The Pandanan Shipwreck is an archaeological site which was excavated in 1995 by the Underwater Archaeology Division of the National Museum of the Philippines in Pandanan Island, in the coast of Southern Palawan. The ship was surmised to be a Southeast Asian cargo boat travelling from either Vietnam or Southern China and is one of the best preserved pre-Spanish trading ships within the jurisdiction of Philippines. It is speculated that the ship stopped at some ports in mainland South East Asia to load trade wares. Bad weather might have led to the sinking of the ship.

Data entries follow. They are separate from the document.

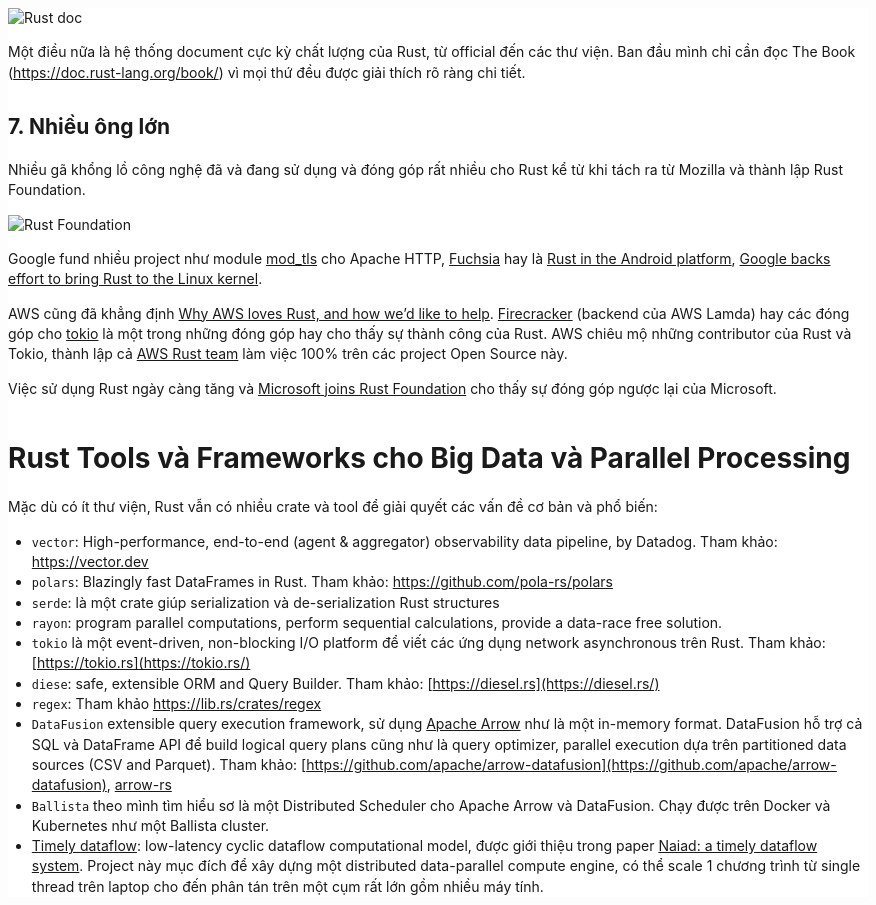 ![Rust doc](/media/2021/11/duyet-rust-doc.png)

Một điều nữa là hệ thống document cực kỳ chất lượng của Rust, từ official đến các thư viện.
Ban đầu mình chỉ cần đọc The Book (https://doc.rust-lang.org/book/) vì mọi thứ đều được giải thích rõ ràng chi tiết.

## 7. Nhiều ông lớn

Nhiều gã khổng lồ công nghệ đã và đang sử dụng và đóng góp rất nhiều cho Rust kể từ khi tách ra từ Mozilla và thành lập Rust Foundation.

![Rust Foundation](/media/2021/11/duyet-rust-doc.png)

Google fund nhiều project như module [mod_tls](https://www.zdnet.com/article/a-rust-based-tls-library-outperformed-openssl-in-almost-every-category/) cho Apache HTTP, [Fuchsia](https://fuchsia.dev/fuchsia-src/development/languages/rust) hay là [Rust in the Android platform](https://security.googleblog.com/2021/04/rust-in-android-platform.html), [Google backs effort to bring Rust to the Linux kernel](https://www.zdnet.com/article/google-backs-effort-to-bring-rust-to-the-linux-kernel/).

AWS cũng đã khẳng định [Why AWS loves Rust, and how we’d like to help](https://aws.amazon.com/blogs/opensource/why-aws-loves-rust-and-how-wed-like-to-help/). [Firecracker](https://github.com/firecracker-microvm/firecracker) (backend của AWS Lamda) hay các đóng góp cho [tokio](https://github.com/tokio-rs/tokio) là một trong những đóng góp hay cho thấy sự thành công của Rust. AWS chiêu mộ những contributor của Rust và Tokio, thành lập cả [AWS Rust team](https://aws.amazon.com/blogs/opensource/innovating-with-rust/) làm việc 100% trên các project Open Source này.

Việc sử dụng Rust ngày càng tăng và
[Microsoft joins Rust Foundation](https://cloudblogs.microsoft.com/opensource/2021/02/08/microsoft-joins-rust-foundation/)
cho thấy sự đóng góp ngược lại của Microsoft.

# Rust Tools và Frameworks cho Big Data và Parallel Processing

Mặc dù có ít thư viện, Rust vẫn có nhiều crate và tool để giải quyết các vấn đề cơ bản và phổ biến:

- `vector`: High-performance, end-to-end (agent & aggregator) observability data pipeline, by Datadog. Tham khảo: https://vector.dev
- `polars`: Blazingly fast DataFrames in Rust. Tham khảo: https://github.com/pola-rs/polars
- `serde`: là một crate giúp serialization và de-serialization Rust structures
- `rayon`: program parallel computations, perform sequential calculations, provide a data-race free solution.
- `tokio` là một event-driven, non-blocking I/O platform để viết các ứng dụng network asynchronous trên Rust. Tham khảo: [https://tokio.rs](https://tokio.rs/)
- `diese`: safe, extensible ORM and Query Builder. Tham khảo: [https://diesel.rs](https://diesel.rs/)
- `regex`: Tham khảo https://lib.rs/crates/regex
- `DataFusion` extensible query execution framework, sử dụng [Apache Arrow](https://arrow.apache.org/) như là một in-memory format. DataFusion hỗ trợ cả SQL và DataFrame API để build logical query plans cũng như là query optimizer, parallel execution dựa trên partitioned data sources (CSV and Parquet). Tham khảo: [https://github.com/apache/arrow-datafusion](https://github.com/apache/arrow-datafusion), [arrow-rs](https://github.com/apache/arrow-rs)
- `Ballista` theo mình tìm hiểu sơ là một Distributed Scheduler cho Apache Arrow và DataFusion. Chạy được trên Docker và Kubernetes như một Ballista cluster.
- [Timely dataflow](https://github.com/TimelyDataflow/timely-dataflow): low-latency cyclic dataflow computational model, được giới thiệu trong paper [Naiad: a timely dataflow system](http://dl.acm.org/citation.cfm?id=2522738). Project này mục đích để xây dựng một distributed data-parallel compute engine, có thể scale 1 chương trình từ single thread trên laptop cho đến phân tán trên một cụm rất lớn gồm nhiều máy tính.

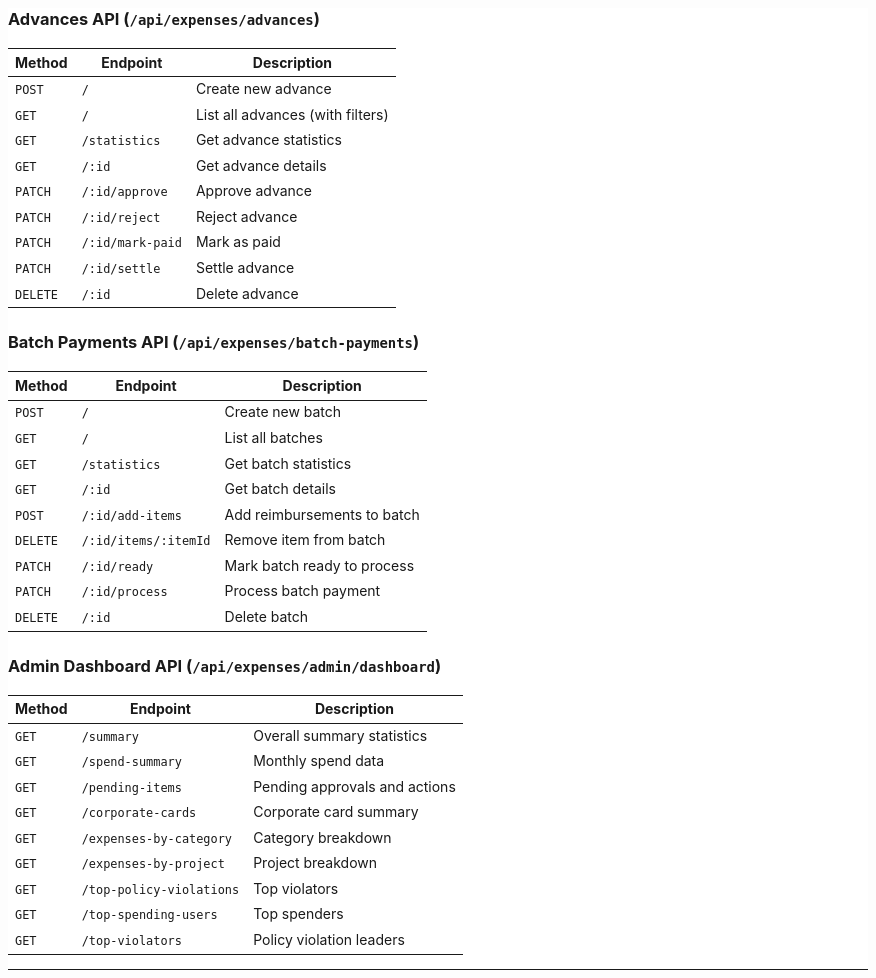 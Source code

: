 ### Advances API (`/api/expenses/advances`)

| Method | Endpoint | Description |
|--------|----------|-------------|
| `POST` | `/` | Create new advance |
| `GET` | `/` | List all advances (with filters) |
| `GET` | `/statistics` | Get advance statistics |
| `GET` | `/:id` | Get advance details |
| `PATCH` | `/:id/approve` | Approve advance |
| `PATCH` | `/:id/reject` | Reject advance |
| `PATCH` | `/:id/mark-paid` | Mark as paid |
| `PATCH` | `/:id/settle` | Settle advance |
| `DELETE` | `/:id` | Delete advance |

### Batch Payments API (`/api/expenses/batch-payments`)

| Method | Endpoint | Description |
|--------|----------|-------------|
| `POST` | `/` | Create new batch |
| `GET` | `/` | List all batches |
| `GET` | `/statistics` | Get batch statistics |
| `GET` | `/:id` | Get batch details |
| `POST` | `/:id/add-items` | Add reimbursements to batch |
| `DELETE` | `/:id/items/:itemId` | Remove item from batch |
| `PATCH` | `/:id/ready` | Mark batch ready to process |
| `PATCH` | `/:id/process` | Process batch payment |
| `DELETE` | `/:id` | Delete batch |

### Admin Dashboard API (`/api/expenses/admin/dashboard`)

| Method | Endpoint | Description |
|--------|----------|-------------|
| `GET` | `/summary` | Overall summary statistics |
| `GET` | `/spend-summary` | Monthly spend data |
| `GET` | `/pending-items` | Pending approvals and actions |
| `GET` | `/corporate-cards` | Corporate card summary |
| `GET` | `/expenses-by-category` | Category breakdown |
| `GET` | `/expenses-by-project` | Project breakdown |
| `GET` | `/top-policy-violations` | Top violators |
| `GET` | `/top-spending-users` | Top spenders |
| `GET` | `/top-violators` | Policy violation leaders |

---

The boat's dimensions are about 25 to 30 meters long and about six to eight meters wide. It had a flat bottom which was suited for riverine water. The Pandanan shipwreck is considered a rare site dated approximately at the mid-15th century because, as per Sakuma (1989), the Chinese imperial court ordered complete banning of all private trading within this time.

==Discovery==
The discovery of the shipwreck was accidental. A long-time diver from the Ecofarm Systems Inc. (a pearl farm in Pandanan Island) named Eduardo Gordirilla stumbled upon the site by chance and found jars in the seabed as he was looking for a lost basket containing giant oysters. He then informed the manager of the farm, Efren T. Anies, who consequently called upon the national museum on June 9, 1993. Although a report about the wreck was submitted as early as 1993, it was only in 1995 that the official extensive excavated began. Surveying was done within the span of one year (1993 to 1994).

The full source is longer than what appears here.